_What you need to do_
Could you please return each line of the data that has the word "center"?

──────── Dataset records ────────

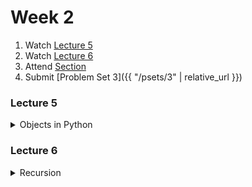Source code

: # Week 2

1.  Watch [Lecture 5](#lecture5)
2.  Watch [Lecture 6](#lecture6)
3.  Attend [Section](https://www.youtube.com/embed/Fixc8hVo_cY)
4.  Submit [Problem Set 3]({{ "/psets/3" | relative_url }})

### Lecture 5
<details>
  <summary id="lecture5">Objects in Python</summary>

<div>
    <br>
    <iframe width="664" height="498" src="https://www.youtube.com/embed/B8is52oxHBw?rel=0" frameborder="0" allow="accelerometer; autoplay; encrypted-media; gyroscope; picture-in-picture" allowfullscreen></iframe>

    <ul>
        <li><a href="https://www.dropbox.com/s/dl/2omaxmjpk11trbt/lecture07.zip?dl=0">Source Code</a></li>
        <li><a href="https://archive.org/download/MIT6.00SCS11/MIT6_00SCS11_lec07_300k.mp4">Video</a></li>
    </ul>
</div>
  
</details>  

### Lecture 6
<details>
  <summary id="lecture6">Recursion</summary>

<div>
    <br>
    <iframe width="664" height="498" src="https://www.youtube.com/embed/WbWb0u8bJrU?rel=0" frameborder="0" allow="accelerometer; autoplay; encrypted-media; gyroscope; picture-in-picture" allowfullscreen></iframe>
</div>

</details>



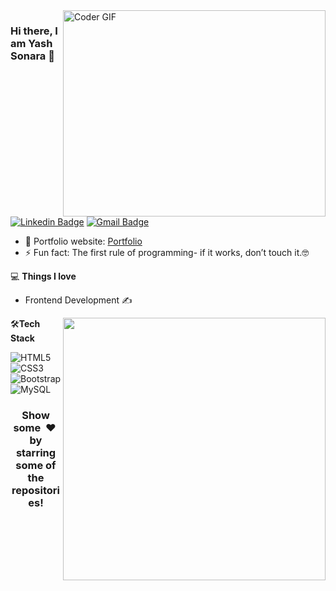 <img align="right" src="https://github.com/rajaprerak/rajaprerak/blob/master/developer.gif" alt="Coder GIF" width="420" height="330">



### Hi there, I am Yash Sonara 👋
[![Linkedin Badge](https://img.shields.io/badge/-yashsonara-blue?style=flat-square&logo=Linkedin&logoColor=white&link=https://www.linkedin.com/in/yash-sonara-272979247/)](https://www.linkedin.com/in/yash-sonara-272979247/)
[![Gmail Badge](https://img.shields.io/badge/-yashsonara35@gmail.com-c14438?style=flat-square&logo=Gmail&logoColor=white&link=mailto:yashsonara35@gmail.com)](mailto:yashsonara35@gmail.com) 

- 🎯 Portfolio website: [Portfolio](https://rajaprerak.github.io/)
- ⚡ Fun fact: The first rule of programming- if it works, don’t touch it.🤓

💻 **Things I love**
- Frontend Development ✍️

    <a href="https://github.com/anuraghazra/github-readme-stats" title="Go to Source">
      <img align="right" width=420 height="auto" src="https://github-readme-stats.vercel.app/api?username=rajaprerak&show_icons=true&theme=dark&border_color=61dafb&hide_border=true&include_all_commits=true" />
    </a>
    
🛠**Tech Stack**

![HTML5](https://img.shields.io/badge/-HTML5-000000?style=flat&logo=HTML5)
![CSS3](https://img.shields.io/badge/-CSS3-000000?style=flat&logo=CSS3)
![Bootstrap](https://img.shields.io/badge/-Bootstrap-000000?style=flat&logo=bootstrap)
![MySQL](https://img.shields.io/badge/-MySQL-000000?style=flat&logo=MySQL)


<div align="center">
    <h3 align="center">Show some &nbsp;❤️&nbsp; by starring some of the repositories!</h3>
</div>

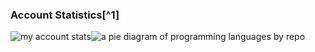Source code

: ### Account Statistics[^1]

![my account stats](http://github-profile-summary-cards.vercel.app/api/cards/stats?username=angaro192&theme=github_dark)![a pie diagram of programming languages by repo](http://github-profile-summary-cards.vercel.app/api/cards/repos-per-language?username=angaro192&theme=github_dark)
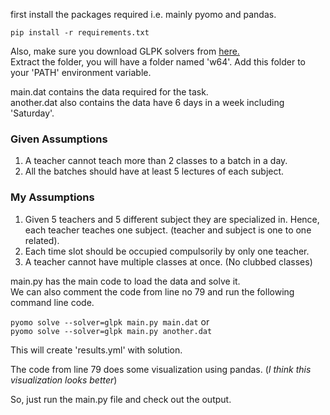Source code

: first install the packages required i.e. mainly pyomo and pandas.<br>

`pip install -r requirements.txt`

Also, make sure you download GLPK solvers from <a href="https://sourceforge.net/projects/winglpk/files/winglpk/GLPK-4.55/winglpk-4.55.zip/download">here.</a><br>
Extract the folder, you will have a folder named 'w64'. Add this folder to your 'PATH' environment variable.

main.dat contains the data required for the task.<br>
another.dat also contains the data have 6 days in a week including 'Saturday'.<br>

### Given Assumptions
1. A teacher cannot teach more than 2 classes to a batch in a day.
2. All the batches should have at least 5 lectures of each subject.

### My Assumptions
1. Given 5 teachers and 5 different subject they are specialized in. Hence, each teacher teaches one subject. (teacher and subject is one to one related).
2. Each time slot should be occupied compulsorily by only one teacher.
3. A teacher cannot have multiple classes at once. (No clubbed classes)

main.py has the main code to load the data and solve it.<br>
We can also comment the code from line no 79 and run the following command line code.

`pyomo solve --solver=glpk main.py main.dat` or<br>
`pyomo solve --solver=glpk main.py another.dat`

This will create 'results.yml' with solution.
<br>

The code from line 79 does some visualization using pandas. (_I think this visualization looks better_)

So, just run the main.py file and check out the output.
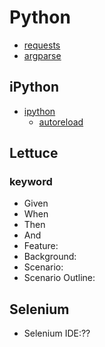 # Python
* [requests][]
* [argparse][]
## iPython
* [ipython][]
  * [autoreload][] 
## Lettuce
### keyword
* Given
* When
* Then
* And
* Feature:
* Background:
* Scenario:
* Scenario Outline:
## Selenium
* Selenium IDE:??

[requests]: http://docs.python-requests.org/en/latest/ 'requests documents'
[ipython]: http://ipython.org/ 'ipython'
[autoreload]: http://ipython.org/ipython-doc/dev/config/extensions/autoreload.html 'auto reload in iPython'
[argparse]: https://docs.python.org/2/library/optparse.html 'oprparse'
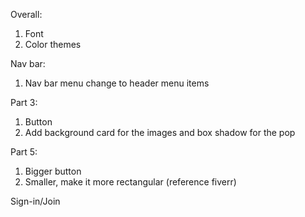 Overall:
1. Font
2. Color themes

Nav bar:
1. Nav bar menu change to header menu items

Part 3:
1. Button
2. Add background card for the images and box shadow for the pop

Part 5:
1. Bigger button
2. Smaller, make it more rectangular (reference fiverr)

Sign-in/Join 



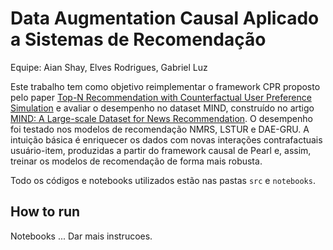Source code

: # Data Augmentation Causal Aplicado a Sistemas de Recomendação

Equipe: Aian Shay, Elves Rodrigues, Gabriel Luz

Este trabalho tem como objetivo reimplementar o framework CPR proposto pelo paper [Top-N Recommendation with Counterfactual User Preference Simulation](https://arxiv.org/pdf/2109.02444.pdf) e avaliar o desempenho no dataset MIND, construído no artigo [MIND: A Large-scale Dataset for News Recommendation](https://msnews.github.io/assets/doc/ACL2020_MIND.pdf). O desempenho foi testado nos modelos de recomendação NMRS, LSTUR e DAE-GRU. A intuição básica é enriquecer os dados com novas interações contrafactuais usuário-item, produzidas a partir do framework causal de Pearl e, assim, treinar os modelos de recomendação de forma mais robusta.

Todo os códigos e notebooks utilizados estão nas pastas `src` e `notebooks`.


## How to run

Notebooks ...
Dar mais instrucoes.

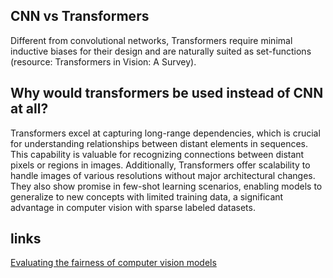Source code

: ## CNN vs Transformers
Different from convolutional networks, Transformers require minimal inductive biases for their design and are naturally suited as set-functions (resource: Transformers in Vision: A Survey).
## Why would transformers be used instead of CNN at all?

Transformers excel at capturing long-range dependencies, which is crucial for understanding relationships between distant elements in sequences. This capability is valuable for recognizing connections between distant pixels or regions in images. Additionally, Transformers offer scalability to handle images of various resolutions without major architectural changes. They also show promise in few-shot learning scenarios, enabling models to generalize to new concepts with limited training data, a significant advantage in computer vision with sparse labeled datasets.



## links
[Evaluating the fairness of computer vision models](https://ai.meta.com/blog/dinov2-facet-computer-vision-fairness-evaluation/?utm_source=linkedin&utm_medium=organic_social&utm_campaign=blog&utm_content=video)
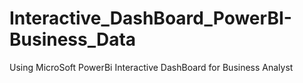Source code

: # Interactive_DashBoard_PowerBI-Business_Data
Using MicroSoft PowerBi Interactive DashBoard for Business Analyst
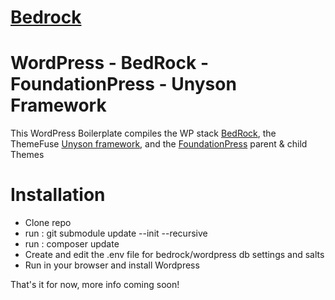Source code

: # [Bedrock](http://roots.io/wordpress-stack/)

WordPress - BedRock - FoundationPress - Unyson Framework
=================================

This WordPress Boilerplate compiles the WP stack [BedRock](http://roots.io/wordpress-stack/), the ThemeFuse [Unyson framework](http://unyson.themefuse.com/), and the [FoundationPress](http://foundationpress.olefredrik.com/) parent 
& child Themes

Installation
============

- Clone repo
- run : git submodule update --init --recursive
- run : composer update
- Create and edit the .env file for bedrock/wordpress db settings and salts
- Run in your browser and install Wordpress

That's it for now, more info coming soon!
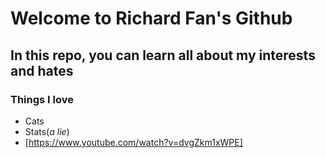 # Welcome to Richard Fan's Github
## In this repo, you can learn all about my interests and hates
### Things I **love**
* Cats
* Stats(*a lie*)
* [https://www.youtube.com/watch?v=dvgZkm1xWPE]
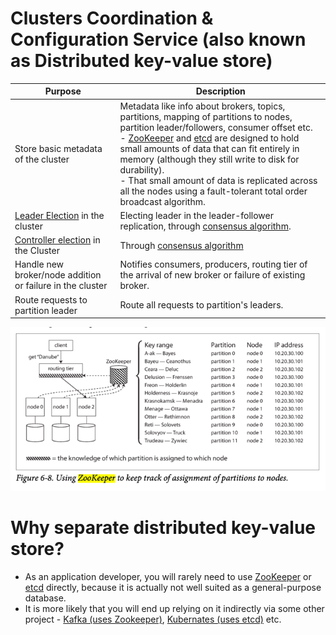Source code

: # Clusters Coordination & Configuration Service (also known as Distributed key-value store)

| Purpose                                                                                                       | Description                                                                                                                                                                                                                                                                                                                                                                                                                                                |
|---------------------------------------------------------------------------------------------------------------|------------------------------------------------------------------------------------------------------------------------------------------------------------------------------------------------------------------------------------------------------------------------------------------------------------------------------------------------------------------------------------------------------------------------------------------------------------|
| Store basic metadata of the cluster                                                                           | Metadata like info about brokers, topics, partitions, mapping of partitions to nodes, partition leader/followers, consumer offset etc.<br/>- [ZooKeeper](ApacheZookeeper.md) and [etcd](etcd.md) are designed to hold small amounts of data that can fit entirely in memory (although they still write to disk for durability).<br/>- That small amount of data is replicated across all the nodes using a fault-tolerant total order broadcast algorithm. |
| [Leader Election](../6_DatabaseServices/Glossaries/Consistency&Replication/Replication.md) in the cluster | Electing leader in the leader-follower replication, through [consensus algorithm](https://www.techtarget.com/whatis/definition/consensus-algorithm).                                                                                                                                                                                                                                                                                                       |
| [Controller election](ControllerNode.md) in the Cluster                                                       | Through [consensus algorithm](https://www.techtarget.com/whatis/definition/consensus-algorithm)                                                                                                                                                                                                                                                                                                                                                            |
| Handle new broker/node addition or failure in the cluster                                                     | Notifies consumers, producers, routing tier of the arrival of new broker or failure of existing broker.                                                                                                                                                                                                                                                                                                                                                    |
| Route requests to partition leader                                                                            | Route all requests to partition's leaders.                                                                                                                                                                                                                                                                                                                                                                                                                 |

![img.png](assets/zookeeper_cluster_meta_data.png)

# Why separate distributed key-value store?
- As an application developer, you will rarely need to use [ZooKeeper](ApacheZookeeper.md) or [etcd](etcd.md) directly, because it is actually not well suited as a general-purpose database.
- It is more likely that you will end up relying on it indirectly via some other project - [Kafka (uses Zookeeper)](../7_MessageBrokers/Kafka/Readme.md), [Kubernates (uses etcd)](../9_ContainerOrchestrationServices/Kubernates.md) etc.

────────

_The answer_
<div align="center">
    <h3 align="center">Show some &nbsp;❤️&nbsp; by starring some of the repositories!</h3>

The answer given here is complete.